A week after the presidential election, many Americans are wondering what a Trump presidency means for them.  More specifically, what does it mean for their health insurance? Three days after the election, more than 300,000 people have selected plans from the Exchanges.  The Exchange is the online marketplace where consumers can compare and buy individual health insurance plans.  However, an increase in premiums coupled with a Republican majority House, Senate, and White House places the Affordable Care Act (ACA) in jeopardy.  On the campaign trail, President-Elect Trump has called the ACA “unworkable.” However, in recent interviews, he has favored continued coverage for children on their parents’ insurance policies and prohibits discrimination for those with pre-existing conditions.

Dismantling the ACA
There are a few ways Republicans could dismantle the ACA.  First, Republicans can repeal the Act in its entirety.  This method of dismantling the ACA would require a 60-vote majority in the Senate. Further, this method is subjected to filibusters by Democrats, thus delaying voting.  As a general matter, this method seems highly unlikely given the Republicans hold 54 seats in the Senate.” The second way Republicans could dismantle the ACA is through a method called budget reconciliation.  Budget reconciliation would create revenue related challenges for the implementation of ACA.  For example through the budget reconciliation process, Republicans could remove premium tax credits for consumers. This method only needs a simple majority and does not have a filibuster option.  Budget reconciliation has a greater likelihood of undoing parts of the ACA.  However, this process would take at least two years for substantial change to affect consumers.

The New Plan
This leads to our next question, what do we replace the ACA with? President-Elect Trump hasn’t provided the public with substantial policy changes, however we can look towards the Republican’s plan entitled, A Better Way, to identify what may happen. There are three changes we can reasonably anticipate.  First, we can reasonably anticipate changes in Medicaid.
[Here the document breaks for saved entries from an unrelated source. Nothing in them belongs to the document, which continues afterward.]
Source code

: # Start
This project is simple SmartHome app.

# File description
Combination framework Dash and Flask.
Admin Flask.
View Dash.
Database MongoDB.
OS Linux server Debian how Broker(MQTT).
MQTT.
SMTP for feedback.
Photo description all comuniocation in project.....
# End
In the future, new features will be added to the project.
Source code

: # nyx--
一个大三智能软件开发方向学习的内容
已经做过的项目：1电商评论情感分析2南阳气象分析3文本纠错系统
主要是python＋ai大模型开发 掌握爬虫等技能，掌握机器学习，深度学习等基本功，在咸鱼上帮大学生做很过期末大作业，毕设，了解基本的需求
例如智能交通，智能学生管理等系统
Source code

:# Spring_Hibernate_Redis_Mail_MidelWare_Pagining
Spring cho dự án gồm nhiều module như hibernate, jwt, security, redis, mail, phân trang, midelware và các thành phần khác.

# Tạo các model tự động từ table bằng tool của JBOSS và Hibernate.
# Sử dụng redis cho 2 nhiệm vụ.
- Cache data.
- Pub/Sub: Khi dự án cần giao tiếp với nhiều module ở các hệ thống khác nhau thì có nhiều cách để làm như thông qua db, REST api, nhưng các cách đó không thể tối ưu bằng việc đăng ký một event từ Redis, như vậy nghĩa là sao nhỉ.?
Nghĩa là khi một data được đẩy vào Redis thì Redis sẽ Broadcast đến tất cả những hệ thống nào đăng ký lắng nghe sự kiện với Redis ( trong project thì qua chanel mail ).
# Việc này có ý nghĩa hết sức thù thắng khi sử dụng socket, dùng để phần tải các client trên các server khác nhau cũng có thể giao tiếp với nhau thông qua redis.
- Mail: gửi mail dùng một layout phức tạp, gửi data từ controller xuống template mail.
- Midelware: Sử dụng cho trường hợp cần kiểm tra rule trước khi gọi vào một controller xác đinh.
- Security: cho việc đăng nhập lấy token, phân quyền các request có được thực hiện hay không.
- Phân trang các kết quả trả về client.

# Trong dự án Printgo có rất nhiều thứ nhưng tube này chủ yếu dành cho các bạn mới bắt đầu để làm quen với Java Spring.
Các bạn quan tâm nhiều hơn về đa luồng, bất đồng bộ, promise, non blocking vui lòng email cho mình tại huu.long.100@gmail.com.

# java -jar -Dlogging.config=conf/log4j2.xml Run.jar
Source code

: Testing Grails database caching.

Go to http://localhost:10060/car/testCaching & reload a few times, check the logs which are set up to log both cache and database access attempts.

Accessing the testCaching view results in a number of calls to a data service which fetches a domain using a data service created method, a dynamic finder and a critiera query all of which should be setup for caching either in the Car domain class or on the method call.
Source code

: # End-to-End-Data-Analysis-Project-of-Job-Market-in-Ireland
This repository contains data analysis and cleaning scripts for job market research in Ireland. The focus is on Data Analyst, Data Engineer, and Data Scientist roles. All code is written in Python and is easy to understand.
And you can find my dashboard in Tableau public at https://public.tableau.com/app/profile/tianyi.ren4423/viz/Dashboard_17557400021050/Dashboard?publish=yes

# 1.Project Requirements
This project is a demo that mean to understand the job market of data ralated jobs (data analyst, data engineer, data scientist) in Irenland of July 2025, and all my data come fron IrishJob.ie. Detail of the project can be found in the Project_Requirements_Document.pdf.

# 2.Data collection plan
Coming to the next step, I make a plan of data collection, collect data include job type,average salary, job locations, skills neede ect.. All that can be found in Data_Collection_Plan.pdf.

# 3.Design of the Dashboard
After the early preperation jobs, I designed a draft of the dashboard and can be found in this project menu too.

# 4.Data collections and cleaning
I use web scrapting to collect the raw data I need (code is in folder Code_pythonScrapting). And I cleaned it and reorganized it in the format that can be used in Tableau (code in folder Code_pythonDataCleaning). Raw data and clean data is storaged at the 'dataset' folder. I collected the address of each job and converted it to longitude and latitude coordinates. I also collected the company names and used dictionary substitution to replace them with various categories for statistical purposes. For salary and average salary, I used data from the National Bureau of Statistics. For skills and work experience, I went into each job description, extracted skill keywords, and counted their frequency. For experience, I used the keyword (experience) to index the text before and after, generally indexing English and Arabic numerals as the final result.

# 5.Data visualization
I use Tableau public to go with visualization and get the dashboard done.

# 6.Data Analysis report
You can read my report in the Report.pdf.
Due to Medicaid expansion, the federal government covers about 90% of the costs related to covering childless adults.  A Better Way promulgates shifting to block grants for the states. This invariably means that states would receive lower funds and therefore may have to reduce coverage and may adopt plans similar to those seen in Indiana. In Indiana, Medicaid participants are required to pay into accounts in order to benefit from Medicaid. The amount could be as low as a dollar, but participants must pay into the program.  Additionally, it requires participants to pay copays, which can cost up to $25. These measures support the concept of individual responsibility.

The second substantial change we can anticipate is a decrease in coverage options. Currently, essential benefits require plans to offer specific coverage such as, maternity care, birth control, preventive screenings, and mental health. Republicans will most likely remove or decrease what some considered an essential benefit. This of course is in an effort to make coverage more affordable, but at the determinant of quality.  The third substantial change we can anticipate is the use of high risk pool plans. High risk pool plans cover individuals who have been locked out of the market by pre-existing conditions. However, traditionally, the premiums for those in high risk pool plans were twice high as those individuals who are healthy.

Although we are unclear about what will happen on January 20th, we can anticipate substantive changes. Republicans promulgate to make changes on day one of Trump’s Presidency and Democrats will have to act in defiance or work with the Trump administration to salvage parts of the ACA.